Interpretive Summary: The development and use of antibiotics has revolutionized human health and livestock production. However, due to the use and misuse of antibiotics, we are now facing a global issue of antibiotic resistance. More than a million people each year die from antibiotic-resistant infections. One of the ways in which bacterial pathogens become resistant to antibiotics is via transfer of resistance genes from one bacterium to another, on DNA fragments called plasmids. To protect themselves from foreign genetic elements such as plasmids, bacteria have evolved several defense systems, one of which is called CRISPR-Cas. It has been shown previously that bacteria that possess a functioning CRISPR-Cas system are significantly less likely to be multi-drug resistant. This has several potential applications since we can leverage CRISPR presence or CRISPR-based technologies to tackle antibiotic resistance. However, much of this work has been done on strains from clinical origins. Bacteria from agricultural niches are also exposed to a wide variety of antibiotics, and multi-drug resistance is a problem in these niches, but how prevalent CRISPR-Cas is in them is not well known. In this work, we try to answer this question, by focusing on the bacterium Enterococcus faecalis. E. faecalis is both clinically relevant, as one of the major causes of hospital acquired infections in US, and also agriculturally relevant, since it colonizes most animals and has been implicated in transfer of resistance from food animals to humans. We found a clear similarity in CRISPR type diversity in E. faecalis strains from humans and animals, and also a large overlap between the CRISPR targets in both groups.
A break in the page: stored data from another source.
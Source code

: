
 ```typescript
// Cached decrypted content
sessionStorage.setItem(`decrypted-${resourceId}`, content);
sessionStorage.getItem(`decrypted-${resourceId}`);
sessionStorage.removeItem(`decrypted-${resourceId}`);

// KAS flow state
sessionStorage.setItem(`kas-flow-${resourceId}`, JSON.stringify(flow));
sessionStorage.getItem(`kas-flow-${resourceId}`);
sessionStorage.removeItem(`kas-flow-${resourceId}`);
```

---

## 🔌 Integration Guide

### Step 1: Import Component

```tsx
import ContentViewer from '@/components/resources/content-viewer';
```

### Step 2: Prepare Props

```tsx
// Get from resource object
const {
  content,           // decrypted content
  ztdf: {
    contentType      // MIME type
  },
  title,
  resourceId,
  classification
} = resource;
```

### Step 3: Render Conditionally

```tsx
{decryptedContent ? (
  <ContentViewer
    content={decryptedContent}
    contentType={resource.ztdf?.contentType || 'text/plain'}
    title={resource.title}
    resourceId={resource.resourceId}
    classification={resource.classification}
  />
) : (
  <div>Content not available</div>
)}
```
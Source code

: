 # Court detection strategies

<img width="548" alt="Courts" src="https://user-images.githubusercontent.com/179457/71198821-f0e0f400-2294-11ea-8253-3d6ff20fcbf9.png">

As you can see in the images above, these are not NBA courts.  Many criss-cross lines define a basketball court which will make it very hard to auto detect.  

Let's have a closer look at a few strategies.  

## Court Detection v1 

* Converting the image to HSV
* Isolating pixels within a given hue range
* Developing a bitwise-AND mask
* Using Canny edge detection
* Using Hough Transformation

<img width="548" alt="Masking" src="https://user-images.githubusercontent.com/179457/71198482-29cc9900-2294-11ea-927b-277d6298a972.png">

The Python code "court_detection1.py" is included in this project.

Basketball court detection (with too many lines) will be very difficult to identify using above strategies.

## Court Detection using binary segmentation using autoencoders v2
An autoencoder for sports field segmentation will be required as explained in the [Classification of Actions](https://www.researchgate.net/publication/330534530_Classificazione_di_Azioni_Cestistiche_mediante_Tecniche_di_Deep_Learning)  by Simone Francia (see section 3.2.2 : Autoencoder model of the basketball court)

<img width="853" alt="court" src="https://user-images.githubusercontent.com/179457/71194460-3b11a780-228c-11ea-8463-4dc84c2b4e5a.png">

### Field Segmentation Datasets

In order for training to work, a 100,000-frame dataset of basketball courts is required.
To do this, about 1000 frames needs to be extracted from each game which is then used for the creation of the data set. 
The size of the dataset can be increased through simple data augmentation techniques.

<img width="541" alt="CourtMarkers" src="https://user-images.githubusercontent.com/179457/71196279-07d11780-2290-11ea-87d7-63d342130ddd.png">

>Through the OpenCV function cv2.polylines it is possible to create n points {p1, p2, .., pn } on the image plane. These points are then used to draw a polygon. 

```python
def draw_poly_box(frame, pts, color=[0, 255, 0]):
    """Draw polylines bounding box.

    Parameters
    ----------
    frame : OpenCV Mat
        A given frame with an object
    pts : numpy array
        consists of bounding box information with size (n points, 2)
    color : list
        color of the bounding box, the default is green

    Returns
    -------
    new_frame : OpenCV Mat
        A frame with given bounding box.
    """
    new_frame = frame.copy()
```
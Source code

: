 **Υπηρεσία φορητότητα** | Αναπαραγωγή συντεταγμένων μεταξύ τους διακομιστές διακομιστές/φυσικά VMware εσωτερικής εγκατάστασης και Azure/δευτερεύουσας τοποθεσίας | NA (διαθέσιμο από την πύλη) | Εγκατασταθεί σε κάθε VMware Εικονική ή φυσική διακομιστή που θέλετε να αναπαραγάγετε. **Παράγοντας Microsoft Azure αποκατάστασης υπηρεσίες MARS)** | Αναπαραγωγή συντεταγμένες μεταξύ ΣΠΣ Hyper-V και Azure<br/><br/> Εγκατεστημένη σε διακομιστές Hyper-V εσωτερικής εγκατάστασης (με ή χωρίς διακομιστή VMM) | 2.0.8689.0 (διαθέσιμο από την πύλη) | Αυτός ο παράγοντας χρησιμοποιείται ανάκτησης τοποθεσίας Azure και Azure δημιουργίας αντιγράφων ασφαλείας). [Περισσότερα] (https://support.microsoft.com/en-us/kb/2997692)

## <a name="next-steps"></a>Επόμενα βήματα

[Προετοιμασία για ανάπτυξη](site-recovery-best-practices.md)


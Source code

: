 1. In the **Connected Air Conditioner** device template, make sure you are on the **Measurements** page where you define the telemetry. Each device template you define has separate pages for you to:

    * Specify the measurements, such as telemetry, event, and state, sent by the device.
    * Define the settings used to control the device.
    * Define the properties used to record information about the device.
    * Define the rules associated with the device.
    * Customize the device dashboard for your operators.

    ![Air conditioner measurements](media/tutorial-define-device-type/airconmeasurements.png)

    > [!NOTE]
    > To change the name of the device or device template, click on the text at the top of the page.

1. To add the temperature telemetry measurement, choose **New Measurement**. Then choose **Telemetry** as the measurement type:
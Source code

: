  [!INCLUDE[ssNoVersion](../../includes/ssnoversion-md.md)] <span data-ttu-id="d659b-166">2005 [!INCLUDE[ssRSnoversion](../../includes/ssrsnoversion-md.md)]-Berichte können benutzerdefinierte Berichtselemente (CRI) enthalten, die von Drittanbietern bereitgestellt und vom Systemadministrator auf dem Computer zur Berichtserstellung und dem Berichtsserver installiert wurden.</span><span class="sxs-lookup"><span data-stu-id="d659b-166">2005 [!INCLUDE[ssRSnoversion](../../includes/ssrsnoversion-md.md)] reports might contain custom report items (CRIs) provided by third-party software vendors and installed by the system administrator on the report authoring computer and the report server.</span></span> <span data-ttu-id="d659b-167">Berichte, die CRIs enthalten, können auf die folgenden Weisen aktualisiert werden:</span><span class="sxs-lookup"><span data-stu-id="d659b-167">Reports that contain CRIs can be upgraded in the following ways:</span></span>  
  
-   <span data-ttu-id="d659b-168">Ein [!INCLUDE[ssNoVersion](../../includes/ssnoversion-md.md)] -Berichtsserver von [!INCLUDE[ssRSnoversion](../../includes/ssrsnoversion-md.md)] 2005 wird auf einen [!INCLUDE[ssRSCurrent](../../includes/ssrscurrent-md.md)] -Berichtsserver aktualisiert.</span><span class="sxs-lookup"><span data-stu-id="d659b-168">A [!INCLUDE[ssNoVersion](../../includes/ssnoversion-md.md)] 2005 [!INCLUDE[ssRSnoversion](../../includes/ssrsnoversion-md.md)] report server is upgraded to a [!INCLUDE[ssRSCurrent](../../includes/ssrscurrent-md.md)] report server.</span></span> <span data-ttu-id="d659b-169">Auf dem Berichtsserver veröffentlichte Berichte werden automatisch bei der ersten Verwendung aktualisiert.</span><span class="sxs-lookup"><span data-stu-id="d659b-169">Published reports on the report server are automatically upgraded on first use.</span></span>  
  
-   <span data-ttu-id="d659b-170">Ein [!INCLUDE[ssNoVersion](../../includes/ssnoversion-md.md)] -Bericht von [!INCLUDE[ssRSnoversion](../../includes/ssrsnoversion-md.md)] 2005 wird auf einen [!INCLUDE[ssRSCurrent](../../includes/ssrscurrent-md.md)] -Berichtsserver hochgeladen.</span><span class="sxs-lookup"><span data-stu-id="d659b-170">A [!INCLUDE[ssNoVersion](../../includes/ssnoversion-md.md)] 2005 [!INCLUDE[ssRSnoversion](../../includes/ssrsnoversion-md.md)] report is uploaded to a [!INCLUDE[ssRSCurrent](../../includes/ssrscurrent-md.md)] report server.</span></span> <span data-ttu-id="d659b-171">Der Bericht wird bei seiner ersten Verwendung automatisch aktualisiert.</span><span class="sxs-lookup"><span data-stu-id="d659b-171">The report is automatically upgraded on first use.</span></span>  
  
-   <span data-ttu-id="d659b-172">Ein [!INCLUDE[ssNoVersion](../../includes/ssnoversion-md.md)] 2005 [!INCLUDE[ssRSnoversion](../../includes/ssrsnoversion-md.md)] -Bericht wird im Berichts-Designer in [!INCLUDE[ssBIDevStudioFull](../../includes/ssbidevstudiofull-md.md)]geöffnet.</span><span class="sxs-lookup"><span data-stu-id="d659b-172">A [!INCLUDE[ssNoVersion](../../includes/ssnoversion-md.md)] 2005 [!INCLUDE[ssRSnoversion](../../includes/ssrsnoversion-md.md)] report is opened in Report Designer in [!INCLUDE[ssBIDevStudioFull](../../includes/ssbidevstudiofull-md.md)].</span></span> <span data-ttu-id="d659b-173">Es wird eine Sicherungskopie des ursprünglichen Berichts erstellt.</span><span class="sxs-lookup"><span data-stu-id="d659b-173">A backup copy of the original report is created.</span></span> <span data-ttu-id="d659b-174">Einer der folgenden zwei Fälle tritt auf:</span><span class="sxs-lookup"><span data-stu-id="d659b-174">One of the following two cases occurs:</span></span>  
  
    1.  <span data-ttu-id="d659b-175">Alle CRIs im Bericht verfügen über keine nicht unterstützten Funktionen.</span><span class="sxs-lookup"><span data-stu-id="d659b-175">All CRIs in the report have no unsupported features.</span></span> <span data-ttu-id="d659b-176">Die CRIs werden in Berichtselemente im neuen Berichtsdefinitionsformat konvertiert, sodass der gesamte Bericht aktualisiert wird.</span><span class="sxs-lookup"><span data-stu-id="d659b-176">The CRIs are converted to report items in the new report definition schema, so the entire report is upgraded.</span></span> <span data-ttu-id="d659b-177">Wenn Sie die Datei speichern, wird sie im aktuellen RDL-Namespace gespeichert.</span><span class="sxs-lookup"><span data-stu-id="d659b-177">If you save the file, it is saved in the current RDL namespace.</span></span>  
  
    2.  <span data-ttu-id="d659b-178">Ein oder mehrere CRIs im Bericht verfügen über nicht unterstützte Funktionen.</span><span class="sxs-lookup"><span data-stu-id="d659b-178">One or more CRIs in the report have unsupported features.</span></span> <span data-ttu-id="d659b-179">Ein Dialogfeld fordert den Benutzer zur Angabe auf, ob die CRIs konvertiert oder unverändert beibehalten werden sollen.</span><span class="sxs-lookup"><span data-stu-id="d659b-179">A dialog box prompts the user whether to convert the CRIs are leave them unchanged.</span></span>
To test whether CRISPR-Cas is functional in this environment, we tested its ability to block plasmid transfer in manure and found that its efficacy is lower than in lab conditions initially, but surpasses lab conditions after 48 hours. Our work is among the first to explore prevalence and efficacy of CRISPR-Cas in agricultural environments, and it lays the foundation for further CRISPR-based interventions to tackle antibiotic resistance.

Technical Abstract: Global efforts to combat antibiotic resistance highlight the need for a OneHealth approach that includes human, animal, and environmental perspectives. One of the major drivers of resistance transmission is horizontal gene transfer. Based on its role as an adaptive defense mechanism against horizontal gene transfer in bacteria, CRISPR-Cas is a possible tool to address this crisis. Most studies in this area, however, focus on clinically-derived strains. As a result, the prevalence of CRISPR-Cas in bacteria from agricultural sources and its efficacy in those environments is poorly understood. In recent years, Enterococcus faecalis has emerged as an important zoonotic pathogen and is regularly isolated from human and animal guts. Here, we perform a comprehensive analysis of 1,985 publicly available E. faecalis genomes from human and animal sources for CRISPR-Cas content and diversity. We found that the presence of CRISPR-Cas and multidrug resistance were negatively correlated. Genomes from both sources showed similar trends in Type II CRISPR-Cas occurrence. Examination of CRISPR spacer profiles from these different environments revealed reduced redundancy and higher target diversity in spacers from animal-sourced E. faecalis as compared to their human counterpart. While there was a large overlap between spacers with targets across both groups, we found several spacers specifically enriched in animal and human niches. We tested the functional efficacy of CRISPR-Cas in an agricultural environment by evaluating its ability to block plasmid transfer in manure. Efficacy in manure was lower than in solid or liquid media initially but surpassed them after 48 hours. Together, our work shows for the first time a comprehensive picture of CRISPR-Cas prevalence and efficacy in agriculturally relevant niches for the generalist bacterium E. faecalis.